Princeton Plasma Physics Laboratory (PPPL) physicist Fatima Ebrahimi has proposed a new type of interplanetary rocket engine that is capable of delivering people to Mars and other planets faster than existing developments. The theoretical engine is detailed in an article published in the Journal of Plasma Physics. The study is summarized in a press release at Phys.org.
The principle of the engine is based on continuous generation of plasmoids – plasma clots supported by a closed magnetic field. A similar configuration is created inside tokamaks, which are an annular channel in which a field with high magnetic helicity is created (which characterizes the twisting and cohesion of field lines). Plasmoids are created by reconnecting magnetic field lines. According to the simulation results, the exhaust speed will reach 20-500 kilometers per second.
Existing prototypes of plasma engines use not a magnetic, but an electric field, but their specific impulse remains too low, that is, a lot of fuel is required to accelerate.
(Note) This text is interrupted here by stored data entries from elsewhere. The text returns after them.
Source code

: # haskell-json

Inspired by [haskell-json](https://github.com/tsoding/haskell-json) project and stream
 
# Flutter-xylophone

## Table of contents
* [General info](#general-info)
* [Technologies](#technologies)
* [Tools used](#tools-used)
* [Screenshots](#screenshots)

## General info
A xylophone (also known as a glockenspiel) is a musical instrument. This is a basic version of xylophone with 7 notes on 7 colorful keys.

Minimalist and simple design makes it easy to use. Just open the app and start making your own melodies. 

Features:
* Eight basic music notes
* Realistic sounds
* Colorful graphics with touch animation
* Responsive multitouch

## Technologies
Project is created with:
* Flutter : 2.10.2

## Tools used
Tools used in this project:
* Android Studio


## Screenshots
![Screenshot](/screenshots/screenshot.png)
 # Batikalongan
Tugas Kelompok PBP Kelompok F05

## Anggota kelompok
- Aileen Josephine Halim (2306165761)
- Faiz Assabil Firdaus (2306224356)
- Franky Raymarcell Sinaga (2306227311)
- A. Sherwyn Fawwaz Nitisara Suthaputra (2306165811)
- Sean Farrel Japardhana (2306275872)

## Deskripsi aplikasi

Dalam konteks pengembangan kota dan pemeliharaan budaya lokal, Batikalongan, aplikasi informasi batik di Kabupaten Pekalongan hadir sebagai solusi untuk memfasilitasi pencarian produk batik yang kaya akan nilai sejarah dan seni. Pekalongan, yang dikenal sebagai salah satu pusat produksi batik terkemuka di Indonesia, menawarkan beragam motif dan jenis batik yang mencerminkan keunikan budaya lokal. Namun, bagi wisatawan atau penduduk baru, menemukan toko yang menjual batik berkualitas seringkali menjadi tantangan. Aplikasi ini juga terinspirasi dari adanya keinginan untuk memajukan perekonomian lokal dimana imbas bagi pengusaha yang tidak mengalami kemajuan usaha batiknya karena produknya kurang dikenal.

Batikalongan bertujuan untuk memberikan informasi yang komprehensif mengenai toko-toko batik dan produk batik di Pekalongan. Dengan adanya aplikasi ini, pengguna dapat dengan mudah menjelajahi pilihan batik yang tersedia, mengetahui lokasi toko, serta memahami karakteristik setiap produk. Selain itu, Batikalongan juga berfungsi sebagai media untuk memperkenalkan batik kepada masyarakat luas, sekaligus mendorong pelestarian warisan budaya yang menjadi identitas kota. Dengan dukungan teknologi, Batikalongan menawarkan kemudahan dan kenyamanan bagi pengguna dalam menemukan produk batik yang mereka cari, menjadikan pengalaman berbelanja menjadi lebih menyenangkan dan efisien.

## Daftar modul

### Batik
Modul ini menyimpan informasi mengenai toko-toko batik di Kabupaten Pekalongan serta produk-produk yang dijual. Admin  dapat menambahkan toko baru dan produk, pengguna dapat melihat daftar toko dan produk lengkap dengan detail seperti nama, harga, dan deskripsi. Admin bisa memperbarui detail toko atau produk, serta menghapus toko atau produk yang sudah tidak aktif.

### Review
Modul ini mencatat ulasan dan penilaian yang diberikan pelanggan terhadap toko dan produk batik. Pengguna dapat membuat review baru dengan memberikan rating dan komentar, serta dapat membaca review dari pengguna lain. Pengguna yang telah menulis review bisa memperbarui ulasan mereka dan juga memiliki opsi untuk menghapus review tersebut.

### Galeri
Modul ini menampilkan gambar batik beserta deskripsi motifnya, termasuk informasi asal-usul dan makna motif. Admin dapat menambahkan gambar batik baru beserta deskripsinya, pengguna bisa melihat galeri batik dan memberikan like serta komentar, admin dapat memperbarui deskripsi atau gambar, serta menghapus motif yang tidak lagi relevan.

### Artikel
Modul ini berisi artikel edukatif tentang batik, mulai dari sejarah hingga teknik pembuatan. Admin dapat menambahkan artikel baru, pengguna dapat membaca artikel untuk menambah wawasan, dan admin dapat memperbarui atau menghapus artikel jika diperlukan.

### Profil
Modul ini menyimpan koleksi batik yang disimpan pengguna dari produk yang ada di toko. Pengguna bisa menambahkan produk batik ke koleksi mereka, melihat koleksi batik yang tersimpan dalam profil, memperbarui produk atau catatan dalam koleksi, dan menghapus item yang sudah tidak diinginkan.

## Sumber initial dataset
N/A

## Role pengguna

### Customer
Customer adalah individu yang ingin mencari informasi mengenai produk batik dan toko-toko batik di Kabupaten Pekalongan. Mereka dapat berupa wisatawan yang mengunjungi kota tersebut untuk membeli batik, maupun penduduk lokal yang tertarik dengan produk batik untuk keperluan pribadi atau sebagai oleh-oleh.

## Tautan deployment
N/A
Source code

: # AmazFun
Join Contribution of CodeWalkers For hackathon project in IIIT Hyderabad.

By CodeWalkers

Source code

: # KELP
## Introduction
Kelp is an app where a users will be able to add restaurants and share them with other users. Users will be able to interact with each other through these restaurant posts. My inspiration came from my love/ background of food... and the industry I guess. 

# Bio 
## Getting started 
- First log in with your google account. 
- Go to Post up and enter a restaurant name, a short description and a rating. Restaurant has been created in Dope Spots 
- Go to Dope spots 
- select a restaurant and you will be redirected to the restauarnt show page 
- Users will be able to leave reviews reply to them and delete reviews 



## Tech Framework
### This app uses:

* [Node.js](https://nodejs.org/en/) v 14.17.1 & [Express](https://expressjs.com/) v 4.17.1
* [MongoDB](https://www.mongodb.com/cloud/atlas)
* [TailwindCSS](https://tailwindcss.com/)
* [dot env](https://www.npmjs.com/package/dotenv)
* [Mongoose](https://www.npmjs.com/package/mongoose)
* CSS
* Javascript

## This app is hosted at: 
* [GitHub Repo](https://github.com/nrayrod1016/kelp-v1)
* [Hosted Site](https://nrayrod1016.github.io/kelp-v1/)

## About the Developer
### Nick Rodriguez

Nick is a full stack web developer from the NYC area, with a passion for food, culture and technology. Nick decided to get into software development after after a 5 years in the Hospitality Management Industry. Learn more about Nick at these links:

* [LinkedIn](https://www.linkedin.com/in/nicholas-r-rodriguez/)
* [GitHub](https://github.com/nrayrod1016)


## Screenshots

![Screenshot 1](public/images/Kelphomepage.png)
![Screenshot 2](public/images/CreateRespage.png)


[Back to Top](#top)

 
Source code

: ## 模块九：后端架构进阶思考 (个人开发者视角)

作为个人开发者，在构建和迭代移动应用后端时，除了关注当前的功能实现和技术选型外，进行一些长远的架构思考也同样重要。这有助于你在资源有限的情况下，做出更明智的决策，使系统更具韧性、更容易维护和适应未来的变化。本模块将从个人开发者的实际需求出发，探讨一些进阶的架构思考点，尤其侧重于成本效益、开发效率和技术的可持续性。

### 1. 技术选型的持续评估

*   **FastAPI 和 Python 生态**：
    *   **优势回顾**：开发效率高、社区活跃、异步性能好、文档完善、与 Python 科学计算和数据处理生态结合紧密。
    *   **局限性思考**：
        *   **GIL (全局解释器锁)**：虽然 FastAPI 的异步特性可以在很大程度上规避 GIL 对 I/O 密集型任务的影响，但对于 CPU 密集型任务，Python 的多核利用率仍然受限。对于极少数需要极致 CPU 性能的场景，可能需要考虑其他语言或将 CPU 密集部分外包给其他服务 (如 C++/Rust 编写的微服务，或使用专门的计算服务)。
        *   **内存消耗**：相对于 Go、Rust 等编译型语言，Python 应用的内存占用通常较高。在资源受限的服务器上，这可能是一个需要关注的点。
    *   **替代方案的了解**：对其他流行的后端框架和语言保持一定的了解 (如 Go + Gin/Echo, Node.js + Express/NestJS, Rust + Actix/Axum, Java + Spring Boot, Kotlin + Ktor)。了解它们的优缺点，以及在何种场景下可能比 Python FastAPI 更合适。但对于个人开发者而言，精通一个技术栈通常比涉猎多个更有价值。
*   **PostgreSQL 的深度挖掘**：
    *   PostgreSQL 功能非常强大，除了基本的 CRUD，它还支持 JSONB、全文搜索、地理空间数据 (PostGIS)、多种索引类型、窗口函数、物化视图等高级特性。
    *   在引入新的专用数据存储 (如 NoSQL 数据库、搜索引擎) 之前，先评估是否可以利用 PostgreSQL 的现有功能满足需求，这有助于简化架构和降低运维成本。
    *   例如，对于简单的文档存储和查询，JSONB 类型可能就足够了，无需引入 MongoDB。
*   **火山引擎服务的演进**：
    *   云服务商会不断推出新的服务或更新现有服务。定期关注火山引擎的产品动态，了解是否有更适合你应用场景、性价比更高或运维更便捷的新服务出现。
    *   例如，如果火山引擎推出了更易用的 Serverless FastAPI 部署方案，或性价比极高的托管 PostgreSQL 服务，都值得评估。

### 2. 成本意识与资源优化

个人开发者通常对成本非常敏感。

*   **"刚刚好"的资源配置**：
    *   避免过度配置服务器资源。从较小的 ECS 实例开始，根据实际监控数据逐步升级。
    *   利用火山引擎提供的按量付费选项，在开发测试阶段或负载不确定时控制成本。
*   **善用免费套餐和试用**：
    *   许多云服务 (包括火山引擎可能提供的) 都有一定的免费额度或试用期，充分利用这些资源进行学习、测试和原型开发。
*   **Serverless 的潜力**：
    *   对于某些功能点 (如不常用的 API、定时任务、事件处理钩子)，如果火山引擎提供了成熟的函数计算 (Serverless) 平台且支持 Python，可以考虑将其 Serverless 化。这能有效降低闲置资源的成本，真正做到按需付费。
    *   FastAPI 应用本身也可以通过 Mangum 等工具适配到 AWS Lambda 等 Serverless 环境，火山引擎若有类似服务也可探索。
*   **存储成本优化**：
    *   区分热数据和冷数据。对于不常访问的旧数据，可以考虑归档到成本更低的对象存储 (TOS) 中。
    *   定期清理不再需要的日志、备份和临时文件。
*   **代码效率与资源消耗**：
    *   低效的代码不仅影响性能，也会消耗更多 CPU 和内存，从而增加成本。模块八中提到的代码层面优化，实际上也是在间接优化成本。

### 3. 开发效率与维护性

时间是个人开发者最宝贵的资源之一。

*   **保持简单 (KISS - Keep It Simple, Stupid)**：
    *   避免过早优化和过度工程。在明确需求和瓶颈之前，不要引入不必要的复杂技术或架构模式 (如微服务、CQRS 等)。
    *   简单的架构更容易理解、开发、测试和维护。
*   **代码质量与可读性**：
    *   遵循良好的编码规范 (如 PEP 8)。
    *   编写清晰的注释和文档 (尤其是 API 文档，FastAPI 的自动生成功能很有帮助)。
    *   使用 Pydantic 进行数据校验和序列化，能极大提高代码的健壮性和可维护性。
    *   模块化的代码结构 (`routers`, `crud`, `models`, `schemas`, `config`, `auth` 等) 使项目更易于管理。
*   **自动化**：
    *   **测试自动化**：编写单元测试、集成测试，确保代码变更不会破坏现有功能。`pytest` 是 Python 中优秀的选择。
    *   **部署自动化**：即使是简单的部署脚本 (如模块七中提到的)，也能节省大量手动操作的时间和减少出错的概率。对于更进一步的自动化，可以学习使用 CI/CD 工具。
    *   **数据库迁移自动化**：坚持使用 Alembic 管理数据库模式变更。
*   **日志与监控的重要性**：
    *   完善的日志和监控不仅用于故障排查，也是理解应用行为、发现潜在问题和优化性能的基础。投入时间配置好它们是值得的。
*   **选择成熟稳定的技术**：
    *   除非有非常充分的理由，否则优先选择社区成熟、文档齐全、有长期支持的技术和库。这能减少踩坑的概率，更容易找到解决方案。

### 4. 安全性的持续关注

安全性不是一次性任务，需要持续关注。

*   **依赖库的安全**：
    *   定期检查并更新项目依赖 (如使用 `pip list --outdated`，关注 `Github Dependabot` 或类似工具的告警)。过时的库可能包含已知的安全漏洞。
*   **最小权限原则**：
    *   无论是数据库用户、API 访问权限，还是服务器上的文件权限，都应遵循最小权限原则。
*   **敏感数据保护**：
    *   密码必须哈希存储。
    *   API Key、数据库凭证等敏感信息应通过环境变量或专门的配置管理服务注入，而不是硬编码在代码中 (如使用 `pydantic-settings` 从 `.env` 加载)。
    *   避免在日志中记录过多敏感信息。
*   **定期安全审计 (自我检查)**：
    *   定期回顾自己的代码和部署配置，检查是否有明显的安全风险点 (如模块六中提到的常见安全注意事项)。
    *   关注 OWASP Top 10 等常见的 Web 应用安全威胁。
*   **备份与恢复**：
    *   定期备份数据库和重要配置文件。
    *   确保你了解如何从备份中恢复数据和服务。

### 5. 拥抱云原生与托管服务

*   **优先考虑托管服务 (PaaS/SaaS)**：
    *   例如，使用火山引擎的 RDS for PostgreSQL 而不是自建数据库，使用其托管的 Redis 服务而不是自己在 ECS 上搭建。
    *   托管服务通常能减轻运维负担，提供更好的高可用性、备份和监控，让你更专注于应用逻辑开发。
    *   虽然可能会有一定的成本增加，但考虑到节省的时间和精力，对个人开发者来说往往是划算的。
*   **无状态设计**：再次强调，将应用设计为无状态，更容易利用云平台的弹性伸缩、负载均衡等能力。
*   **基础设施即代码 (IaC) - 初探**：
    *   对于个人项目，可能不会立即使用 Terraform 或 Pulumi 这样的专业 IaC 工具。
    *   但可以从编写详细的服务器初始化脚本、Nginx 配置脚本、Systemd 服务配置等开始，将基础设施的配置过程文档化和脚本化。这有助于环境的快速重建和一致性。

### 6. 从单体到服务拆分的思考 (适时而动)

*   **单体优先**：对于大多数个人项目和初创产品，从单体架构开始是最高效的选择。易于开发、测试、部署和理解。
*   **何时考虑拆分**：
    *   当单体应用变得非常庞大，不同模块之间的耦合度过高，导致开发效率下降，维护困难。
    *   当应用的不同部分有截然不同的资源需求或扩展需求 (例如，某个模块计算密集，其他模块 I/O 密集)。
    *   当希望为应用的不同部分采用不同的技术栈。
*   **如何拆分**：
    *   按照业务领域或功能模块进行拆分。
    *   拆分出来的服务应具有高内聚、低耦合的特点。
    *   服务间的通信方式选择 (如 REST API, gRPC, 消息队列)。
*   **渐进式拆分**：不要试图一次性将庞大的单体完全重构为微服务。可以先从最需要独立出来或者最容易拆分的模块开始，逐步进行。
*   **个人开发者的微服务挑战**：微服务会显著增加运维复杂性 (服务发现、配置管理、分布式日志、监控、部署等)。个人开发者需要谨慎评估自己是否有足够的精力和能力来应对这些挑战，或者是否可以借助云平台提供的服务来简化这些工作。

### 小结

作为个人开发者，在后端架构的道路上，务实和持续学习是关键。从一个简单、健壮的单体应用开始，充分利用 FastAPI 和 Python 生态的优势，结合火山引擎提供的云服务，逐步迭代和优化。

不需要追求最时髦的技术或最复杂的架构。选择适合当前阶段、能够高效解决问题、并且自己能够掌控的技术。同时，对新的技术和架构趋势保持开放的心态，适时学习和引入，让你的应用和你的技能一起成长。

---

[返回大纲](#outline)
A flight to Mars on a rocket with a chemical engine will take a year or more, but the new engine can shorten this period by several times. Changing the strength of the magnetic field will allow you to control the thrust for a specific space mission.
According to Ibrahim, the idea for the motor came to her while working with the tokamak as part of the National Spherical Torus Experiment at (NSTX) PPPL. The installation produced plasmoids that moved at a speed of 20 kilometers per second, which could create thrust. Another similar PPPL project, the Hall Thruster, is a prototype ion thruster where fuel is accelerated by an electric field. Such engines can be used to increase the maneuverability of CubeSats nanosatellites.